A local government observer commented: "This is certainly a novel way of achieving a cover up. How can keeping this kind of information under wraps be in the public interest? If SBC has nothing to hide why are they frustrating efforts to get at the truth at every turn?"


Sunday, 13 March 2016

SBC's funders face day in Spanish court

EXCLUSIVE - by DOUGLAS SHEPHERD

The offshore finance Group selected by members of Scottish Borders Council to fund a multi-million pound waste management project is facing a six million euro writ from British ex-pats living in Spain who claim to have lost substantial sums of cash via an alleged fraudulent investment scheme.

Premier Group (Isle of Man) was supposed to provide the capital for a state-of-the-art facility at Easter Langlee, Galashiels, to deal with up to 55,000 tonnes of the region's garbage each year.

The money did not materialise, the project was dogged by insurmountable technological issues, and the contract between council and developers New Earth Solutions was abandoned in February 2015 after the local authority squandered at least £2.4 million of public money on the undeliverable scheme.

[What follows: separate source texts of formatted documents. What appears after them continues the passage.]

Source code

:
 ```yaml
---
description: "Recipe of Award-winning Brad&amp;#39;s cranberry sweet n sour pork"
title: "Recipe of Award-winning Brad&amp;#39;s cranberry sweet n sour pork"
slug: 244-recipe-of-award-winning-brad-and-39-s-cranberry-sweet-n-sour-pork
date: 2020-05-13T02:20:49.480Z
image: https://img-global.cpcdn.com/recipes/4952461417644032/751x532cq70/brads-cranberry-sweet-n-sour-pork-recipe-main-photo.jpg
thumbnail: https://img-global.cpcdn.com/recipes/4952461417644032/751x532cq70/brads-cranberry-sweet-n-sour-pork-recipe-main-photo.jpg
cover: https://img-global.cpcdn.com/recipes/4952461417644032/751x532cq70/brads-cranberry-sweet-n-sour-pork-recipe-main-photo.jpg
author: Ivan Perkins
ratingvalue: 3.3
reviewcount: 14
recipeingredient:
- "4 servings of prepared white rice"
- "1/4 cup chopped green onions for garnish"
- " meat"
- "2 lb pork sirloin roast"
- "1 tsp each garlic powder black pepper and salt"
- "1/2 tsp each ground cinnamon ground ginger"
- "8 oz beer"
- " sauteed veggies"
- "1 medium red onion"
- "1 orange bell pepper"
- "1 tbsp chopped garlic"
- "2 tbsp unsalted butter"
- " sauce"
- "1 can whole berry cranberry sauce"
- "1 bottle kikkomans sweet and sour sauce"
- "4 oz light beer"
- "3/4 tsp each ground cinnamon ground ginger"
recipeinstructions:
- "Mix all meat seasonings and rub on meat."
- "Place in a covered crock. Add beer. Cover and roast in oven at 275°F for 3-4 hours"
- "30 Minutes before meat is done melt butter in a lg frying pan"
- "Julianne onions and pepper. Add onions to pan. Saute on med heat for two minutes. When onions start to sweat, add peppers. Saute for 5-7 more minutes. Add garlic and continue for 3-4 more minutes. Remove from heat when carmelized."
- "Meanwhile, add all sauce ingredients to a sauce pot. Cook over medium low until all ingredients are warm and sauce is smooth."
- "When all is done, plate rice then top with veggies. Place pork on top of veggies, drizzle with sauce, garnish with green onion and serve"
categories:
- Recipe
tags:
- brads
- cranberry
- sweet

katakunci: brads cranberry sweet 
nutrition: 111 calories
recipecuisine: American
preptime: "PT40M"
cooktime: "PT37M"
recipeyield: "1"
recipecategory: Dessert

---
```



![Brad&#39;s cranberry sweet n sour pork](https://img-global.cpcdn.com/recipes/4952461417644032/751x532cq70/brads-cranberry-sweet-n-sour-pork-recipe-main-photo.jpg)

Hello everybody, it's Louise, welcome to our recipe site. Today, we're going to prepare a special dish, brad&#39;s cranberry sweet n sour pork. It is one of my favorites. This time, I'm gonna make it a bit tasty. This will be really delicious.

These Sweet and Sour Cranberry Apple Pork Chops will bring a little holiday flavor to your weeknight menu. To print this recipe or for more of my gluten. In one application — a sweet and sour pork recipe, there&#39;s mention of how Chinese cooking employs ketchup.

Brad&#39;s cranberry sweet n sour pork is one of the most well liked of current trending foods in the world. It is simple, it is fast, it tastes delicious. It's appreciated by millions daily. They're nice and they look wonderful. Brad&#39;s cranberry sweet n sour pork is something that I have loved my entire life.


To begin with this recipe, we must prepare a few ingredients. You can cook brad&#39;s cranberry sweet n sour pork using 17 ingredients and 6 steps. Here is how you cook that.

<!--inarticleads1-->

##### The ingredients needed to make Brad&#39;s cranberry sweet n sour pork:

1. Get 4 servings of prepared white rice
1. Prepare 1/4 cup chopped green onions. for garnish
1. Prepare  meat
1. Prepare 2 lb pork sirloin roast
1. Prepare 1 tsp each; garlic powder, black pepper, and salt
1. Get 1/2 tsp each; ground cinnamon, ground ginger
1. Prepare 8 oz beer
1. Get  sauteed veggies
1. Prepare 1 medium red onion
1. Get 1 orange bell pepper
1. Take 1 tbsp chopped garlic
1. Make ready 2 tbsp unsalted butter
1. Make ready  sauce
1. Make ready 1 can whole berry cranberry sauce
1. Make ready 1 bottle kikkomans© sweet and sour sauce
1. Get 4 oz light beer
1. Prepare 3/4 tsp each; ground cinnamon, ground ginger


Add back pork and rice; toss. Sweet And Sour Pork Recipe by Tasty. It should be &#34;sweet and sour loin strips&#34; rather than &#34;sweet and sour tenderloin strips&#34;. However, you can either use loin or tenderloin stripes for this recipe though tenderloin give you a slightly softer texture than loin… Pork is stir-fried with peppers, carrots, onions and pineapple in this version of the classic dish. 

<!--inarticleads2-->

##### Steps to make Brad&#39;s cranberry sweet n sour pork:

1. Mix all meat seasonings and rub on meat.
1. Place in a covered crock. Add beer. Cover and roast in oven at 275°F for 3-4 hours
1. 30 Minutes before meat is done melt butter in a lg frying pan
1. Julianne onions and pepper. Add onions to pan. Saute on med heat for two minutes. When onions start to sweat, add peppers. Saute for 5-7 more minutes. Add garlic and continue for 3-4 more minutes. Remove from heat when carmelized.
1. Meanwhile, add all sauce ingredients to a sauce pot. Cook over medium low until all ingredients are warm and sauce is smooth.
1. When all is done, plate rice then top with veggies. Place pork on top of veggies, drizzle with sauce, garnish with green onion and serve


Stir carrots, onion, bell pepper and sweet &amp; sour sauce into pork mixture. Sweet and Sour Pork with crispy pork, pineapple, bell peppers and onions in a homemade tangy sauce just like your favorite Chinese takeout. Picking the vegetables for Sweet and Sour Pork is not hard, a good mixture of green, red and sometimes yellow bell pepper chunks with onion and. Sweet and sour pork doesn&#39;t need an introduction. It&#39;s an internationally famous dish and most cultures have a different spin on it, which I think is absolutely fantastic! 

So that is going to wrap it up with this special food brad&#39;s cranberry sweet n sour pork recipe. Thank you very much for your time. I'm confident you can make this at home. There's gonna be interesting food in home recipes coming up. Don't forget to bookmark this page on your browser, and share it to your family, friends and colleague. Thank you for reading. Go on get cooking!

Premier's New Earth Recycling & Renewables Infrastructure PLC [NERR] is one of a range of different investment funds managed, controlled and administered from the Isle of Man. But according to documentation, the Group's ultimate parent company is based in the British Virgin Islands.

A confidential report approved by SBC members in March 2011 when the original contract for the waste plant was signed includes the following recommendation: "The Head of Legal & Democratic Service or the Clerk to the Council be authorised to execute the Direct Agreement with the Special Purpose Vehicle [New Earth Solutions (Scottish Borders) Ltd] and its funder (New Earth Recycling & Renewables Infrastructure PLC), the purpose of the Direct Agreement being to enable the funder to step in to assess and, if possible, rescue the project in circumstances where the council would otherwise have a right to terminate the contract."

Despite the fact that the contract was terminated over a year ago, SBC maintains that confidentiality clauses in their dealings with New Earth Solutions [and presumably Premier Group IOM] remain valid until 2021.

The Spanish legal action against Premier Group and an associate company Surrenda-Link Mortgage Funding is being conducted by lawyers on behalf of fourteen members of an organisation called Equity Release Victims' Association [ERVA].

The basis of the claim is that neither Premier nor Surrenda Link had permission to operate in Spain, and that they orchestrated the marketing and sale of a financial product for inheritance tax mitigation purposes.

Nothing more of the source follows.